Agile methodology solved the problem of non-deterministic development by trading predictability for adaptability. I believe they show us a way where coding agents can help us create reliable software without dipping into Markdown.
Give a coding agent a simple problem, and it won’t derail. Instead of translating complex requirements into complex design documents, we should Break complex requirements into multiple simple requirements,
I’ve successfully used coding agents to build fairly complex software without even looking at the code, by following a simple approach inspired by the Lean Startup methodology:
- Identify the next riskiest assumption in the product.
- Design the simplest experiment to test this.
- Develop that experiment. If this fails, go back to #2. Otherwise, repeat starting at #1.
Here’s an example: This 3D sculpting tool with adaptive mesh, which I built in about 10 hours with Cloud Code:
I No specifications writtenWhen the agent misunderstood me or when my own idea wasn’t working well, I added small features one by one, perfecting the software, You can see my instructions in the coding session log: they’re often short and vague, and sometimes lead to deadlock, but that’s okay, When simple ideas are cheaper to implement, building in small increments is the fastest way to move toward a good product,
Agile methodology freed us from the bureaucracy of waterfall. They showed that close collaboration between product managers and developers eliminates the need for design documents. Coding Agents Supercharge AgileBecause we can virtually write the product backlog and watch it get built in real time – no mockups needed!
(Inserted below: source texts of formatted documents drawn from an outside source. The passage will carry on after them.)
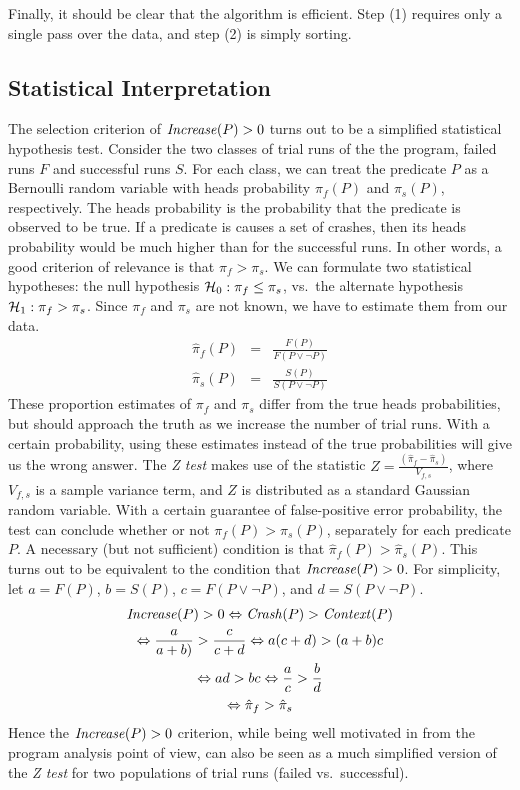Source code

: Finally, it should be clear that the algorithm is efficient.
Step (1) requires only a single pass over the data, and step (2) is
simply sorting.

\subsection{Statistical Interpretation}

The selection criterion of $\mbox{\textit{Increase}}(P) > 0$ turns out to be a simplified
statistical hypothesis test.  Consider the two classes of trial runs
of the the program, failed runs $F$ and successful runs $S$.  For each
class, we can treat the predicate $P$ as a Bernoulli random variable
with heads probability $\pi_f(P)$ and $\pi_s(P)$, respectively.  The heads
probability is the probability that the predicate is observed to be
true.  If a predicate is causes a set of crashes, then its heads
probability would be much higher than for the successful runs.  In
other words, a good criterion of relevance is that $\pi_f > \pi_s$.  We
can formulate two statistical hypotheses: the null hypothesis ${\mathcal{H}}_0:
\pi_f \leq \pi_s$, vs.\ the alternate hypothesis ${\mathcal{H}}_1: \pi_f > \pi_s$.  Since
$\pi_f$ and $\pi_s$ are not known, we have to estimate them from our
data.
\begin{eqnarray}
  \hat \pi_f(P) &=& \frac{F(P)}{F(P \lor \lnot P)} \\
  \hat \pi_s(P) &=& \frac{S(P)}{S(P \lor \lnot P)}
\end{eqnarray}
These proportion estimates of $\pi_f$ and $\pi_s$ differ from the true
heads probabilities, but should approach the truth as we increase the
number of trial runs.  With a certain probability, using these
estimates instead of the true probabilities will give us the wrong
answer.  The \textit{Z test} makes use of the statistic $ Z =
\frac{(\hat \pi_f - \hat \pi_s)}{V_{f,s}}$, where $V_{f,s}$ is a sample
variance term, and $Z$ is distributed as a standard Gaussian random
variable.  With a certain guarantee of false-positive error
probability, the test can conclude whether or not $\pi_f(P) > \pi_s(P)$,
separately for each predicate $P$.  A necessary (but not sufficient)
condition is that $\hat \pi_f(P) > \hat \pi_s(P)$.  This turns out to be
equivalent to the condition that $\mbox{\textit{Increase}}(P) > 0$.  For simplicity,
let $a = F(P)$, $b = S(P)$, $c = F(P\lor\lnot P)$, and $d = S(P\lor\lnot P)$.
\begin{gather*}
  \mbox{\textit{Increase}}(P) > 0 \Leftrightarrow \mbox{\textit{Crash}}(P) > \mbox{\textit{Context}}(P) \\
  \Leftrightarrow \frac{a}{a+b)} > \frac{c}{c+d}
  \Leftrightarrow a (c+d) > (a+b) c \\
  \Leftrightarrow ad > bc \Leftrightarrow \frac{a}{c} > \frac{b}{d} \\
  \Leftrightarrow \hat \pi_f > \hat \pi_s
\end{gather*}
Hence the $\mbox{\textit{Increase}}(P) > 0$ criterion, while being well motivated in
from the program analysis point of view, can also be seen as a much
simplified version of the \textit{Z test} for two populations of trial
runs (failed vs.\ successful).


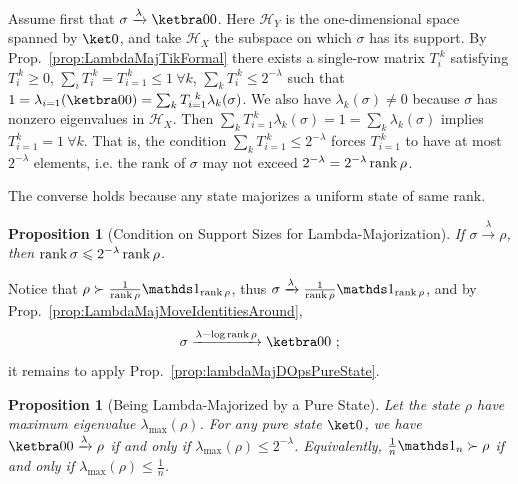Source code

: \documentclass[11pt,a4paper]{article}
\theoremstyle{plain}
\newtheorem{prop}[thm]{Proposition}
\def\Hs{\mathscr{H}}%
\newenvironment{myproof}[1][\proofname]{%
  \color{prooftextcolor} \footnotesize \proof[\itshape #1]\hspace*{1.2mm}%
}{\endproof}
\newcommand{\lambdamaj}[1]{\xrightarrow{#1}}
\begin{document}
\begin{myproof}[Proof of Prop.~\ref{prop:lambdaMajDOpsPureState}]
  Assume first that  $\sigma\lambdamaj\lambda\ketbra00$. Here $\Hs_Y$ is the one-dimensional space
  spanned by $\ket0$, and take $\Hs_X$ the subspace on which $\sigma$ has its support. By
  Prop.~\ref{prop:LambdaMajTikFormal} there exists a single-row matrix
  $T_i^{~k}$ satisfying $T_i^{~k}\geqslant 0$, $\sum_i T_i^{~k} = T_{i=1}^{~k} \leqslant 1~\forall k$,
  $\sum_k T_i^{~k} \leqslant 2^{-\lambda}$ such that
  $1 = \lambda_{i=1}(\ketbra00) = \sum_k T_{i=1}^{~k} \lambda_k(\sigma)$. We also have $\lambda_k(\sigma)\neq 0$
  because $\sigma$ has nonzero eigenvalues in $\Hs_X$. Then
  $\sum_k T_{i=1}^{~k} \lambda_k(\sigma) = 1 = \sum_k\lambda_k(\sigma)$ implies $T_{i=1}^k = 1~\forall k$.
  That is, the condition $\sum_k T_{i=1}^{~k} \leqslant 2^{-\lambda}$ forces $T_{i=1}^{~k}$ to have at most
  $2^{-\lambda}$ elements, i.e. the rank of $\sigma$ may not exceed $2^{-\lambda}=2^{-\lambda} \operatorname{rank}\rho$.

  The converse holds because any state majorizes a uniform state of same rank.
\end{myproof}

\begin{prop}[Condition on Support Sizes for Lambda-Majorization]
  \label{prop:lambdaMajDOpsConditionRanks}
  If $\sigma\lambdamaj\lambda\rho$, then $\operatorname{rank}\sigma\leqslant 2^{-\lambda}\operatorname{rank}\rho$. 
\end{prop}

\begin{myproof}[Proof of Prop.~\ref{prop:lambdaMajDOpsConditionRanks}]
  Notice that $\rho\succ\frac1{\rank\rho}\Ident_{\rank\rho}$, thus
  $\sigma\lambdamaj\lambda\frac1{\rank\rho}\Ident_{\rank\rho}$, and by
  Prop.~\ref{prop:LambdaMajMoveIdentitiesAround},
  \begin{equation*}
    \sigma\lambdamaj{\lambda-\log\rank\rho} \ketbra00\ ;
  \end{equation*}
  it remains to apply Prop.~\ref{prop:lambdaMajDOpsPureState}.
\end{myproof}


\begin{prop}[Being Lambda-Majorized by a Pure State]
  \label{prop:LambdaMajorizedDOpsByPureState}
  Let the state $\rho$ have maximum eigenvalue $\lambda_\mathrm{max}(\rho)$.
  For any pure state $\ket0$, we have $\ketbra00 \lambdamaj\lambda \rho$ if and only if
  $\lambda_\mathrm{max}(\rho) \leqslant 2^{-\lambda}$. Equivalently, $\frac1n\Ident_n\succ\rho$ if and
  only if $\lambda_\mathrm{max}(\rho) \leqslant \frac1n$.
\end{prop}
\end{document}
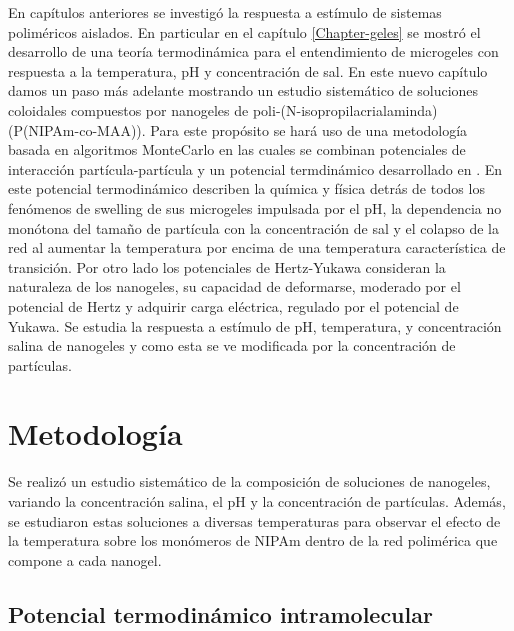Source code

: 	En cap\'itulos anteriores se investig\'o la respuesta a est\'imulo de sistemas polim\'ericos aislados. En particular en el cap\'itulo \ref{Chapter-geles} se mostr\'o el desarrollo de una teor\'ia termodin\'amica para el entendimiento de microgeles con respuesta a la temperatura, pH y concentraci\'on de sal. 
	En este nuevo cap\'itulo damos un paso m\'as adelante mostrando un estudio sistem\'atico de soluciones coloidales compuestos por nanogeles de poli-(N-isopropilacrialaminda) (P(NIPAm-co-MAA)). Para este prop\'osito se har\'a uso de una metodolog\'ia basada en algoritmos MonteCarlo en las cuales se combinan potenciales de interacci\'on part\'icula-part\'icula y un potencial termdin\'amico desarrollado en \cite{perez2021thermodynamic}. En este potencial termodin\'amico \citet{perez2021thermodynamic} describen la qu\'imica y f\'isica detr\'as de todos los fen\'omenos de swelling de sus microgeles impulsada por el pH, la dependencia no mon\'otona del tama\~no de part\'icula con la concentraci\'on de sal y el colapso de la red al aumentar la temperatura por encima de una temperatura caracter\'istica de transici\'on.
	Por otro lado los potenciales de Hertz-Yukawa consideran la naturaleza de los nanogeles, su capacidad de deformarse, moderado por el potencial de Hertz y adquirir carga el\'ectrica, regulado por el potencial de Yukawa.
	Se estudia la respuesta a est\'imulo de pH, temperatura, y concentraci\'on salina de nanogeles y como esta se ve modificada por la concentraci\'on de part\'iculas. 

	
	
	
	
	
	\section{Metodolog\'ia}
	
	Se realiz\'o un estudio sistem\'atico de la composici\'on de soluciones de nanogeles, variando la concentraci\'on salina, el pH y la concentraci\'on de part\'iculas. Adem\'as, se estudiaron estas soluciones a diversas temperaturas para observar el efecto de la temperatura sobre los mon\'omeros de NIPAm dentro de la red polim\'erica que compone a cada nanogel.
	
	\subsection{Potencial termodin\'amico intramolecular}
	
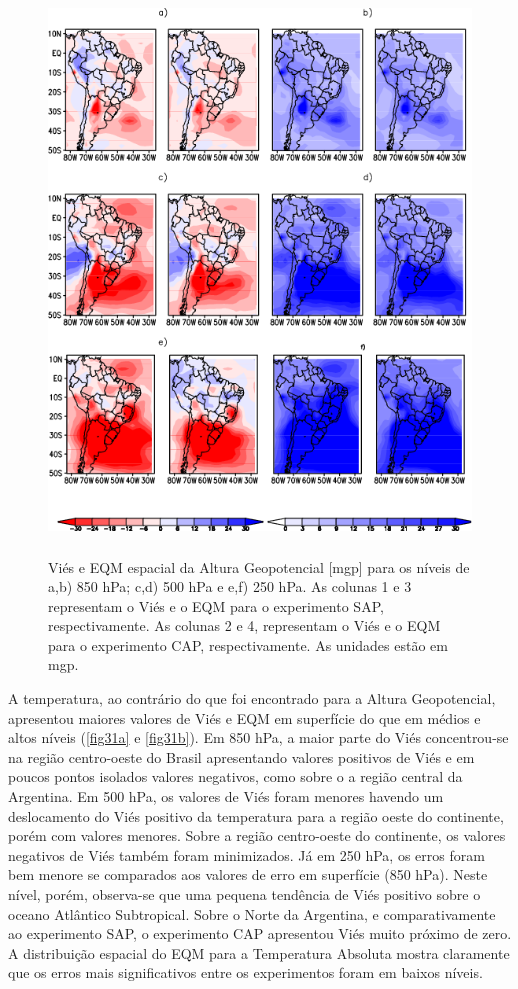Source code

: \begin{figure}[!hbp]
\centering
\includegraphics[height=15cm]{./figs/campo_vies_eqm-zgeo.png}
\caption{Viés e EQM espacial da Altura Geopotencial [mgp] para os níveis de a,b) 850 hPa; c,d) 500 hPa e e,f) 250 hPa. As colunas 1 e 3 representam o Viés e o EQM para o experimento SAP, respectivamente. As colunas 2 e 4, representam o Viés e o EQM para o experimento CAP, respectivamente. As unidades estão em mgp.}
\label{fig30b}
\end{figure}

A temperatura, ao contrário do que foi encontrado para a Altura Geopotencial, apresentou maiores valores de Viés e EQM em superfície do que em médios e altos níveis (\autoref{fig31a} e \autoref{fig31b}). Em 850 hPa, a maior parte do Viés concentrou-se na região centro-oeste do Brasil apresentando valores positivos de Viés e em poucos pontos isolados valores negativos, como sobre o a região central da Argentina. Em 500 hPa, os valores de Viés foram menores havendo um deslocamento do Viés positivo da temperatura para a região oeste do continente, porém com valores menores. Sobre a região centro-oeste do continente, os valores negativos de Viés também foram minimizados. Já em 250 hPa, os erros foram bem menore se comparados aos valores de erro em superfície (850 hPa). Neste nível, porém, observa-se que uma pequena tendência de Viés positivo sobre o oceano Atlântico Subtropical. Sobre o Norte da Argentina, e comparativamente ao experimento SAP, o experimento CAP apresentou Viés muito próximo de zero. A distribuição espacial do EQM para a Temperatura Absoluta mostra claramente que os erros mais significativos entre os experimentos foram em baixos níveis.

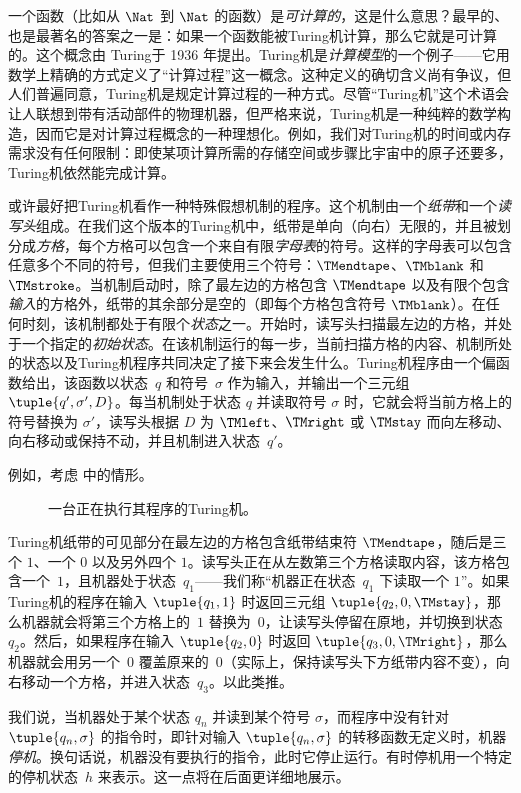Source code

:\documentclass[../../../include/open-logic-section]{subfiles}
\begin{document}

一个函数（比如从 $\Nat$ 到 $\Nat$ 的函数）是\emph{可计算的}，这是什么意思？最早的、也是最著名的答案之一是：如果一个函数能被Turing机计算，那么它就是可计算的。这个概念由 Turing于 1936 年提出。Turing机是\emph{计算模型}的一个例子——它用数学上精确的方式定义了“计算过程”这一概念。这种定义的确切含义尚有争议，但人们普遍同意，Turing机是规定计算过程的一种方式。尽管“Turing机”这个术语会让人联想到带有活动部件的物理机器，但严格来说，Turing机是一种纯粹的数学构造，因而它是对计算过程概念的一种理想化。例如，我们对Turing机的时间或内存需求没有任何限制：即使某项计算所需的存储空间或步骤比宇宙中的原子还要多，Turing机依然能完成计算。

\begin{explain}
或许最好把Turing机看作一种特殊假想机制的程序。这个机制由一个\emph{纸带}和一个\emph{读写头}组成。在我们这个版本的Turing机中，纸带是单向（向右）无限的，并且被划分成\emph{方格}，每个方格可以包含一个来自有限\emph{字母表}的符号。这样的字母表可以包含任意多个不同的符号，但我们主要使用三个符号：$\TMendtape$、$\TMblank$ 和 $\TMstroke$。当机制启动时，除了最左边的方格包含 $\TMendtape$ 以及有限个包含\emph{输入}的方格外，纸带的其余部分是空的（即每个方格包含符号 $\TMblank$）。在任何时刻，该机制都处于有限个\emph{状态}之一。开始时，读写头扫描最左边的方格，并处于一个指定的\emph{初始状态}。在该机制运行的每一步，当前扫描方格的内容、机制所处的状态以及Turing机程序共同决定了接下来会发生什么。Turing机程序由一个偏函数给出，该函数以状态~$q$ 和符号~$\sigma$ 作为输入，并输出一个三元组~$\tuple{q', \sigma', D}$。每当机制处于状态 $q$ 并读取符号 $\sigma$ 时，它就会将当前方格上的符号替换为 $\sigma'$，读写头根据 $D$ 为 $\TMleft$、$\TMright$ 或 $\TMstay$ 而向左移动、向右移动或保持不动，并且机制进入状态~$q'$。

例如，考虑  中的情形。
\begin{figure}
  \caption{一台正在执行其程序的Turing机。}
\end{figure}
Turing机纸带的可见部分在最左边的方格包含纸带结束符 $\TMendtape$，随后是三个 $1$、一个 $0$ 以及另外四个 $1$。读写头正在从左数第三个方格读取内容，该方格包含一个~$1$，且机器处于状态~$q_1$——我们称“机器正在状态~$q_1$ 下读取一个 $1$”。如果Turing机的程序在输入 $\tuple{q_1, 1}$ 时返回三元组 $\tuple{q_2, 0, \TMstay}$，那么机器就会将第三个方格上的~$1$ 替换为~$0$，让读写头停留在原地，并切换到状态~$q_2$。然后，如果程序在输入 $\tuple{q_2, 0}$ 时返回 $\tuple{q_3, 0, \TMright}$，那么机器就会用另一个~$0$ 覆盖原来的~$0$（实际上，保持读写头下方纸带内容不变），向右移动一个方格，并进入状态~$q_3$。以此类推。

我们说，当机器处于某个状态 $q_n$ 并读到某个符号 $\sigma$，而程序中没有针对 $\tuple{q_n, \sigma}$ 的指令时，即针对输入 $\tuple{q_n,\sigma}$ 的转移函数无定义时，机器\emph{停机}。换句话说，机器没有要执行的指令，此时它停止运行。有时停机用一个特定的停机状态~$h$ 来表示。这一点将在后面更详细地展示。
\end{explain}
\end{document}
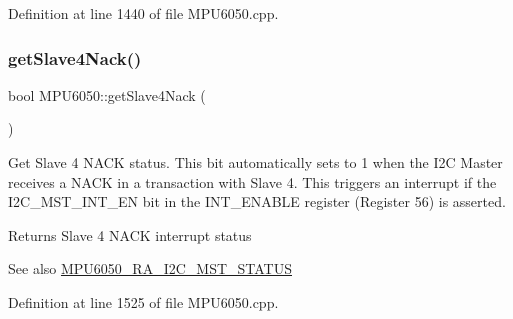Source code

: Definition at line 1440 of file M\+P\+U6050.\+cpp.


\begin{DoxyCode}{0}

\end{DoxyCode}
\mbox{\label{classMPU6050_ae9882b425cbdced4de325b608d896e10}} 
\subsubsection{\texorpdfstring{getSlave4Nack()}{getSlave4Nack()}}
{\footnotesize\ttfamily bool M\+P\+U6050\+::get\+Slave4\+Nack (\begin{DoxyParamCaption}{ }\end{DoxyParamCaption})}

Get Slave 4 N\+A\+CK status. This bit automatically sets to 1 when the I2C Master receives a N\+A\+CK in a transaction with Slave 4. This triggers an interrupt if the I2\+C\+\_\+\+M\+S\+T\+\_\+\+I\+N\+T\+\_\+\+EN bit in the I\+N\+T\+\_\+\+E\+N\+A\+B\+LE register (Register 56) is asserted. \begin{DoxyReturn}{Returns}
Slave 4 N\+A\+CK interrupt status 
\end{DoxyReturn}
\begin{DoxySeeAlso}{See also}
\mbox{\hyperlink{MPU6050_8h_a5ef54580f436c198fb84d01288fbef49}{M\+P\+U6050\+\_\+\+R\+A\+\_\+\+I2\+C\+\_\+\+M\+S\+T\+\_\+\+S\+T\+A\+T\+US}} 
\end{DoxySeeAlso}


Definition at line 1525 of file M\+P\+U6050.\+cpp.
This approach has one drawback compared to niche-driven evolution: it has no name. “Vibe coding” sounds dismissive, so let’s call it natural language evolution.
However, I have one disappointment: coding agents use text, not visuals. Sometimes I want to point to a specific area, but the browser automation tools aren’t good enough (I’m looking at you, Playwright MCP Server). So if we need new tools to make coding agents more powerful, I think the focus should be on rich visual interactions.
Agile methodology eliminated the specification document long ago. Do we really need to bring it back from the dead?
Spec-driven development seems to be born from the minds of CS graduates who know their project management textbooks by heart and dream of removing developers from the loop. I think this is a missed opportunity to use coding agents to empower a new breed of developers who use natural language and build software iteratively.
I’d like to conclude with an analogy: coding agents are like the invention of the combustion engine. Niche-driven development keeps them confined to locomotives, while we should be building cars, planes, and everything in between. Oh, and like combustion engines, if we care about the environment, we should use coding agents sparingly.